[Collection entries]
::::::
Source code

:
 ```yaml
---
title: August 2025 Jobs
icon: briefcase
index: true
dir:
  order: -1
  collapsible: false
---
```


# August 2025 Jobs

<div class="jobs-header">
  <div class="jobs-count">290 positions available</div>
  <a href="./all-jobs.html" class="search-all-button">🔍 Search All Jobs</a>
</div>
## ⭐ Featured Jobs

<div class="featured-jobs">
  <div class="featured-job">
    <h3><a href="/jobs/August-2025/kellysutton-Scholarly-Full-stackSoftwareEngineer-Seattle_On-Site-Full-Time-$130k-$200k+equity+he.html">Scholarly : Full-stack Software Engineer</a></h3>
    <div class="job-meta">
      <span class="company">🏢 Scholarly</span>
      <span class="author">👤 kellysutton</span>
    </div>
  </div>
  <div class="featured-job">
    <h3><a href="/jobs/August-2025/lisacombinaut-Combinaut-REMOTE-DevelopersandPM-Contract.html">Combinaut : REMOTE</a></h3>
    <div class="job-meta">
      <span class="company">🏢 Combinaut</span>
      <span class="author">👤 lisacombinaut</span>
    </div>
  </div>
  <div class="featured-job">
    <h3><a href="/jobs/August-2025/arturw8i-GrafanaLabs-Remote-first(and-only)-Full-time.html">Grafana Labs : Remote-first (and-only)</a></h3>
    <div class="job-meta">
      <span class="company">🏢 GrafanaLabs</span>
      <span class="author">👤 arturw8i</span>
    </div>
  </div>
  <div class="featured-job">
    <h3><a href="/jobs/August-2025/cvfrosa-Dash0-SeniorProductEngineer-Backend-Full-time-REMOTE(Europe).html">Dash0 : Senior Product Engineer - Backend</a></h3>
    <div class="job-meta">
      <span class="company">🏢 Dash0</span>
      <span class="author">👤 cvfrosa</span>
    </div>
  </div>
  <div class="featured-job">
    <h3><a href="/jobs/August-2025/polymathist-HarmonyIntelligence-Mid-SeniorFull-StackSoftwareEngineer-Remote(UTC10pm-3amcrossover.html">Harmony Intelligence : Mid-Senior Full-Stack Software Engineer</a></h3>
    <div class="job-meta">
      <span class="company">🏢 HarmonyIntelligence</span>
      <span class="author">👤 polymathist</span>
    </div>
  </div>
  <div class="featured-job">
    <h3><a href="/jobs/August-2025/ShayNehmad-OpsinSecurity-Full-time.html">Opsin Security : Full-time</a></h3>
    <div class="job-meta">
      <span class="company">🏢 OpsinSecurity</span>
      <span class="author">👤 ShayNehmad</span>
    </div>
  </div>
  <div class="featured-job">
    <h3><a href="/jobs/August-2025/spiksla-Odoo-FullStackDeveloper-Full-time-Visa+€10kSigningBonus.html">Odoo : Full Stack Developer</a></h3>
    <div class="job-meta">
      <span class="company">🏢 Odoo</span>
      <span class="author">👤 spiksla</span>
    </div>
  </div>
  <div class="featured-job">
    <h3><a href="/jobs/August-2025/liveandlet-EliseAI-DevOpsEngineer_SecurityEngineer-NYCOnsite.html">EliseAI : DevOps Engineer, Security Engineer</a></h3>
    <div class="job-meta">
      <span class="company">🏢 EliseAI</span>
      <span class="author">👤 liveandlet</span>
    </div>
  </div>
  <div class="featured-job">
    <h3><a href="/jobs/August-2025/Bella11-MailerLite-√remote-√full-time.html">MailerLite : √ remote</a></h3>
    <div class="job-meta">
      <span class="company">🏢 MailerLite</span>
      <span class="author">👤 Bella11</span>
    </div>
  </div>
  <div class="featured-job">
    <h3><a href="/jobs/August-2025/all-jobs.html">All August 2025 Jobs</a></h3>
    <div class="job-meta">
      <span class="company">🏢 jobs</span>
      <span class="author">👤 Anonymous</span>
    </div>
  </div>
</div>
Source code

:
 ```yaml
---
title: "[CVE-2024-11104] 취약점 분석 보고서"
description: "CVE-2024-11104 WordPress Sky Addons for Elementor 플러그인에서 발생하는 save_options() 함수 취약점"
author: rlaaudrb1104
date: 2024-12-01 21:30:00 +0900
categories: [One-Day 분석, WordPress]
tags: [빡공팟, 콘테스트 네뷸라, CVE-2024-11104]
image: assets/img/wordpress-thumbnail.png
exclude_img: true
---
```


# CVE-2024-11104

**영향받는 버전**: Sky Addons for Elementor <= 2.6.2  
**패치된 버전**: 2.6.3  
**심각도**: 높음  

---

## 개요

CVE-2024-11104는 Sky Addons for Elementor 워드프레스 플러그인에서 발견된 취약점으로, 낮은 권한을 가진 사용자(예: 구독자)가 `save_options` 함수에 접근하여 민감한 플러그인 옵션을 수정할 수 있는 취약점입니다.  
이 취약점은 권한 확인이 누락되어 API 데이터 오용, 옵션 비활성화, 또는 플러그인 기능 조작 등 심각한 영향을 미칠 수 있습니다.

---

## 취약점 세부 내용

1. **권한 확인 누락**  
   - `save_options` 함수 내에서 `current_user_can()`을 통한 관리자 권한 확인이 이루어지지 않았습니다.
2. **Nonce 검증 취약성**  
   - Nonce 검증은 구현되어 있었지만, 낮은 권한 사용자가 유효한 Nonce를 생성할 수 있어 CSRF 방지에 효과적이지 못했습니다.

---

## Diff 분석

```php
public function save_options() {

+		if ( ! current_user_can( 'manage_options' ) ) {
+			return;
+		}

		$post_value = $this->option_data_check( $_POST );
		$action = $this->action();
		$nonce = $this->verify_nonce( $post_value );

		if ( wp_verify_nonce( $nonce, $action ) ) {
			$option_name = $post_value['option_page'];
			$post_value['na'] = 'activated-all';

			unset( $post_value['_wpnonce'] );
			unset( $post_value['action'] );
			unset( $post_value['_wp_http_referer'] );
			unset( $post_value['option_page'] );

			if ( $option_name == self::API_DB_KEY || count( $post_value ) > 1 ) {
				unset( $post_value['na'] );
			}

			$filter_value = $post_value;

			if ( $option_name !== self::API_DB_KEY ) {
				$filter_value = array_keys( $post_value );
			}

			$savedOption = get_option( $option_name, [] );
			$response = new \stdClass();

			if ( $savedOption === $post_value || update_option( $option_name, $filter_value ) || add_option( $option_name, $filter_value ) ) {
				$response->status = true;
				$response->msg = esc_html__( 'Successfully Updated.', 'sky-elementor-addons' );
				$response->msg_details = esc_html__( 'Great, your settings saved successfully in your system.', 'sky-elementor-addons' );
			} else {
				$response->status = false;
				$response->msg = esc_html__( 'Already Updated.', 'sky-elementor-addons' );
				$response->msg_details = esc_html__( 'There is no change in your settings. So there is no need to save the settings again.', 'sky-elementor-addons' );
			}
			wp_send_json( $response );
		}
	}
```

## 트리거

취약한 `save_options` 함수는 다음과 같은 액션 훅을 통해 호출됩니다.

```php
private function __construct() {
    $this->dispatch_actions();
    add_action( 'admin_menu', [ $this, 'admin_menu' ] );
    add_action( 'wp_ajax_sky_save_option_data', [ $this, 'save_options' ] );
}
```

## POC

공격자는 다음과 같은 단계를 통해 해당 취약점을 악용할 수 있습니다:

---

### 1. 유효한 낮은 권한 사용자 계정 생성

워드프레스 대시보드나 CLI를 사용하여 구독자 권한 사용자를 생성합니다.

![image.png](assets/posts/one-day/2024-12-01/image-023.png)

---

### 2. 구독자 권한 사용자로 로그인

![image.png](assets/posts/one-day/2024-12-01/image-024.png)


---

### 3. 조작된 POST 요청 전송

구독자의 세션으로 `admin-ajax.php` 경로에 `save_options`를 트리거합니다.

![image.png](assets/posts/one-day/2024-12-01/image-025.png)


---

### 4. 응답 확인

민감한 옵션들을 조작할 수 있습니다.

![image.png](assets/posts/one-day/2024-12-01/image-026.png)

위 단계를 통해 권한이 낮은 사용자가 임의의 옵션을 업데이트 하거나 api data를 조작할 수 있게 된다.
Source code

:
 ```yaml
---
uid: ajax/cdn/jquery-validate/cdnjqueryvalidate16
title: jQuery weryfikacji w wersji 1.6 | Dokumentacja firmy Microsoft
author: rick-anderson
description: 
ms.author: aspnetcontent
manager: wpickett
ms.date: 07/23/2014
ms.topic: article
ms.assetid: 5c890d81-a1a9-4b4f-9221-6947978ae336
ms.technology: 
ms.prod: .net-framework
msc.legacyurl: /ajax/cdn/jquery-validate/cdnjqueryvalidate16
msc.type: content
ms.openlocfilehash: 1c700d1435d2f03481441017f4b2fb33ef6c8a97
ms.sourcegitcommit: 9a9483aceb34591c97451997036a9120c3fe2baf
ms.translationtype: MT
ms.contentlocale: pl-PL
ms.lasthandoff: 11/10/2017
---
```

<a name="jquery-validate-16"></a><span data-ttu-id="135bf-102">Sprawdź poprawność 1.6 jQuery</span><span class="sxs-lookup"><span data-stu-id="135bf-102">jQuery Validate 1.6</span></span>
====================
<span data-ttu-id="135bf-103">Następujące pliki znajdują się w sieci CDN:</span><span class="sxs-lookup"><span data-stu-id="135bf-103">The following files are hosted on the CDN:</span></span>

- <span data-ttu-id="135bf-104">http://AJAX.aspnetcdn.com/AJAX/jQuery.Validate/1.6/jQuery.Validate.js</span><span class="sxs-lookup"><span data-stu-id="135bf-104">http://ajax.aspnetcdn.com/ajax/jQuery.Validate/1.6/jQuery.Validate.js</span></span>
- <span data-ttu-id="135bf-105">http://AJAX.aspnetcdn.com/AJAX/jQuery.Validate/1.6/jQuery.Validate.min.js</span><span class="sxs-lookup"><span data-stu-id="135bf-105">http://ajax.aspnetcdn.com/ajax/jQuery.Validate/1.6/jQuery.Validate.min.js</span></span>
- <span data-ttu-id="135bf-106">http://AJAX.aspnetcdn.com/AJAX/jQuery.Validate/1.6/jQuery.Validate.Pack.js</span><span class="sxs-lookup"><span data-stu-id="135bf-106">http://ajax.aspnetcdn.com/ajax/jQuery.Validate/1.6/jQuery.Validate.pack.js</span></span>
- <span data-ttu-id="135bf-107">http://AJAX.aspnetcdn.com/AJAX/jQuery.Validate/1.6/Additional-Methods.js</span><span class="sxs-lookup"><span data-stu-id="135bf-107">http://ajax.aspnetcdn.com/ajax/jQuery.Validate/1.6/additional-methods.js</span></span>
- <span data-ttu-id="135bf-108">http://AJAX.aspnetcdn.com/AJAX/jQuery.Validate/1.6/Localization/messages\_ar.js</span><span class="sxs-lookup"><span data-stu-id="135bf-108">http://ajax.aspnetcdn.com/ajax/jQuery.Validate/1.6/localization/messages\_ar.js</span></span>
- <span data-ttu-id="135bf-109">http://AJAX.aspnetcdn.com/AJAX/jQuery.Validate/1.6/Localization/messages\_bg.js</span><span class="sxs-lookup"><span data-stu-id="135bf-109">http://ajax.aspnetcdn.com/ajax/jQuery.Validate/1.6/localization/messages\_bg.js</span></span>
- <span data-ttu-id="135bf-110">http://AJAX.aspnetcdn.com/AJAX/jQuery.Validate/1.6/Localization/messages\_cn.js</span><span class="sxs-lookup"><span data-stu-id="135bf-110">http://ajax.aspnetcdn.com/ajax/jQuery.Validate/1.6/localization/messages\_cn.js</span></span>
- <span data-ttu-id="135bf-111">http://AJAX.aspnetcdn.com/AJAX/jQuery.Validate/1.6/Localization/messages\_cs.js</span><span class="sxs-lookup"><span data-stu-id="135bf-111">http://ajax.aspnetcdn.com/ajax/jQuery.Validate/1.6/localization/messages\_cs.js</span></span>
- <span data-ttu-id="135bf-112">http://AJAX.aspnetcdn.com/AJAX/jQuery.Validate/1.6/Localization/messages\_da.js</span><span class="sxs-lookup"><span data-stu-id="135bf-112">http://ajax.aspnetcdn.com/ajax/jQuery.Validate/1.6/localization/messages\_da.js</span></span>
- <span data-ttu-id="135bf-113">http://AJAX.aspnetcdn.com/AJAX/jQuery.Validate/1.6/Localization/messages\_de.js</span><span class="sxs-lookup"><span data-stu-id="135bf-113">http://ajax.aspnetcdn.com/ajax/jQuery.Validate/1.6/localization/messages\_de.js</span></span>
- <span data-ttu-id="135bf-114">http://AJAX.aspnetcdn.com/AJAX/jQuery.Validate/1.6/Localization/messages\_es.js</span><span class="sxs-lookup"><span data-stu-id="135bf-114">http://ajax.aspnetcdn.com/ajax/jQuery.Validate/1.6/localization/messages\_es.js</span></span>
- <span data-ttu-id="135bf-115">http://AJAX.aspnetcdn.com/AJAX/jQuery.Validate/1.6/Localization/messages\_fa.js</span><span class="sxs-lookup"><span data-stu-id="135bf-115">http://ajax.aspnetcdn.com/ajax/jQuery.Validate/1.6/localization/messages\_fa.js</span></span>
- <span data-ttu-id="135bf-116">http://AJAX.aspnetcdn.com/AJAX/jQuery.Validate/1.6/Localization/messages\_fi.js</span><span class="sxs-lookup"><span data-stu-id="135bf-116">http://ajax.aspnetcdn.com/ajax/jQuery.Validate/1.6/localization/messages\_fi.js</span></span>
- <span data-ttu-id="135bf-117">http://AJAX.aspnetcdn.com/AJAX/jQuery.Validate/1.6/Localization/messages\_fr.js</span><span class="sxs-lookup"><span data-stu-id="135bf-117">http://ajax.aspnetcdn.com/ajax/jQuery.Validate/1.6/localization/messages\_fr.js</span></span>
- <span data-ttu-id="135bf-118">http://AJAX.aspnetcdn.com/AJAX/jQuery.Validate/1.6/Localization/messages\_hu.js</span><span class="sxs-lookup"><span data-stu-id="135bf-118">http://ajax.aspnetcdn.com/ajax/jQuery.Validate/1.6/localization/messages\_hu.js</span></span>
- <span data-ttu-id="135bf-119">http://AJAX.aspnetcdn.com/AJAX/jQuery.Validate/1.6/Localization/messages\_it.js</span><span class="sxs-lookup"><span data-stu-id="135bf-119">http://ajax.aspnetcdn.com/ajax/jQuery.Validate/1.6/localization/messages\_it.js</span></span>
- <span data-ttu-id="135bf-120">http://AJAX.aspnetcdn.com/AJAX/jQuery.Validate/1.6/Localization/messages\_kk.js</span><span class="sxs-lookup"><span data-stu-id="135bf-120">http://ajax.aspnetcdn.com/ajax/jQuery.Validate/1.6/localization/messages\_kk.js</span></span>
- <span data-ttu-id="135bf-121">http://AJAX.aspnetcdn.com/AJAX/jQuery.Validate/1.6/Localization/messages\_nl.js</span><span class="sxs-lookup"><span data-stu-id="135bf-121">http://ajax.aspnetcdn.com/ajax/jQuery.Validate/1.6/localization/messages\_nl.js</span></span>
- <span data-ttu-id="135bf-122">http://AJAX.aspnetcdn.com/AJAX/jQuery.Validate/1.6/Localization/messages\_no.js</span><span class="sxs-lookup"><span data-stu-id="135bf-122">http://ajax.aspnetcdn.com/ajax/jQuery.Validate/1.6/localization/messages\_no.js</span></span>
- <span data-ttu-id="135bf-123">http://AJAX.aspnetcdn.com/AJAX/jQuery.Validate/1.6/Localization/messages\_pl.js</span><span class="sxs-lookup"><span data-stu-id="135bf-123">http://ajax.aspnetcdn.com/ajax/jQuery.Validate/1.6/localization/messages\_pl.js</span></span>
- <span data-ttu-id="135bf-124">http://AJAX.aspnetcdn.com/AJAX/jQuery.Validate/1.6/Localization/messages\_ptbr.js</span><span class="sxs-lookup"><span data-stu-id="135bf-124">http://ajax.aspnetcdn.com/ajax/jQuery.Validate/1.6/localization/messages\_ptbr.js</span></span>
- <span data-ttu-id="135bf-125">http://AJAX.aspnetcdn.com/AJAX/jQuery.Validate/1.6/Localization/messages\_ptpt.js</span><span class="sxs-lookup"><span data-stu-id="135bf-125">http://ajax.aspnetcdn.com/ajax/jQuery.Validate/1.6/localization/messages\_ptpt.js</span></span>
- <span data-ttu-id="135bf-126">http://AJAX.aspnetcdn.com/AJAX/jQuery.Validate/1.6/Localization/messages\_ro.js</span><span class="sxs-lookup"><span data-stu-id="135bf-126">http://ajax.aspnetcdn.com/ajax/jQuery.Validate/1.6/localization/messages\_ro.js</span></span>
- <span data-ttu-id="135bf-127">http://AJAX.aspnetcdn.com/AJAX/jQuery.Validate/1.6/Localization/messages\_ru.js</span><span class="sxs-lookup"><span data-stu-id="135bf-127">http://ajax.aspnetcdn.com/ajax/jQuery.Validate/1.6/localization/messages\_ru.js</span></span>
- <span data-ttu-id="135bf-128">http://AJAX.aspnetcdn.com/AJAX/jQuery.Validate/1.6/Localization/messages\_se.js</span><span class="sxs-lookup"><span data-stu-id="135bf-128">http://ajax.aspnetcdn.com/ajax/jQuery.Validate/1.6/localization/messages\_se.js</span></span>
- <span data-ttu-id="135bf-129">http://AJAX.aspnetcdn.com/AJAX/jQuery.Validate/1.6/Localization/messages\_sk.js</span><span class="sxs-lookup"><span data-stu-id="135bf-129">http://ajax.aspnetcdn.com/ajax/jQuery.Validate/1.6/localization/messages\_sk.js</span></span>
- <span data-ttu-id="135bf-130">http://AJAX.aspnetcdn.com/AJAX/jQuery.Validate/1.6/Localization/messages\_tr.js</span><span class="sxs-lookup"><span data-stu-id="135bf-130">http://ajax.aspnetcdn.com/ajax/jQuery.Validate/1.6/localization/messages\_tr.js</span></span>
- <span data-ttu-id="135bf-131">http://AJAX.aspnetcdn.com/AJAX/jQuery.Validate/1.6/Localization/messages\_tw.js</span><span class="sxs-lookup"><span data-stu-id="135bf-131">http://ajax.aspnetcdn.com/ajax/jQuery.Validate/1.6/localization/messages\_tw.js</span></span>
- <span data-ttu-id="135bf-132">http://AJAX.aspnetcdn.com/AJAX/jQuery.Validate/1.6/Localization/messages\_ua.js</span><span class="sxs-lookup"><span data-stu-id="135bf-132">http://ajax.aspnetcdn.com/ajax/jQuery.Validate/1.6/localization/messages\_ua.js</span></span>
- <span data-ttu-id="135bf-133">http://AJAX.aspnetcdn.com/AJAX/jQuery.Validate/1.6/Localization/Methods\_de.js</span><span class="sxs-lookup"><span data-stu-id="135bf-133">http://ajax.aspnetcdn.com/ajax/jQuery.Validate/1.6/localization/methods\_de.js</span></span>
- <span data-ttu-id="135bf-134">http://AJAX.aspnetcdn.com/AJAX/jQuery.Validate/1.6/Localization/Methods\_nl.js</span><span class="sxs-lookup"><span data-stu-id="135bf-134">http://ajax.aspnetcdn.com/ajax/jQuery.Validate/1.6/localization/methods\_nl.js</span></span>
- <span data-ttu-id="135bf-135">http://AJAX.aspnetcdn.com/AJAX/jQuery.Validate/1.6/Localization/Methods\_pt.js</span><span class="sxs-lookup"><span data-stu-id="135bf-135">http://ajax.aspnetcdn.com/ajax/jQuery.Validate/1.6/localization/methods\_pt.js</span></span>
::::::
## Work task
Please give the number of lines above in which the word "liveandlet" appears, without any other text.

## Finished task
2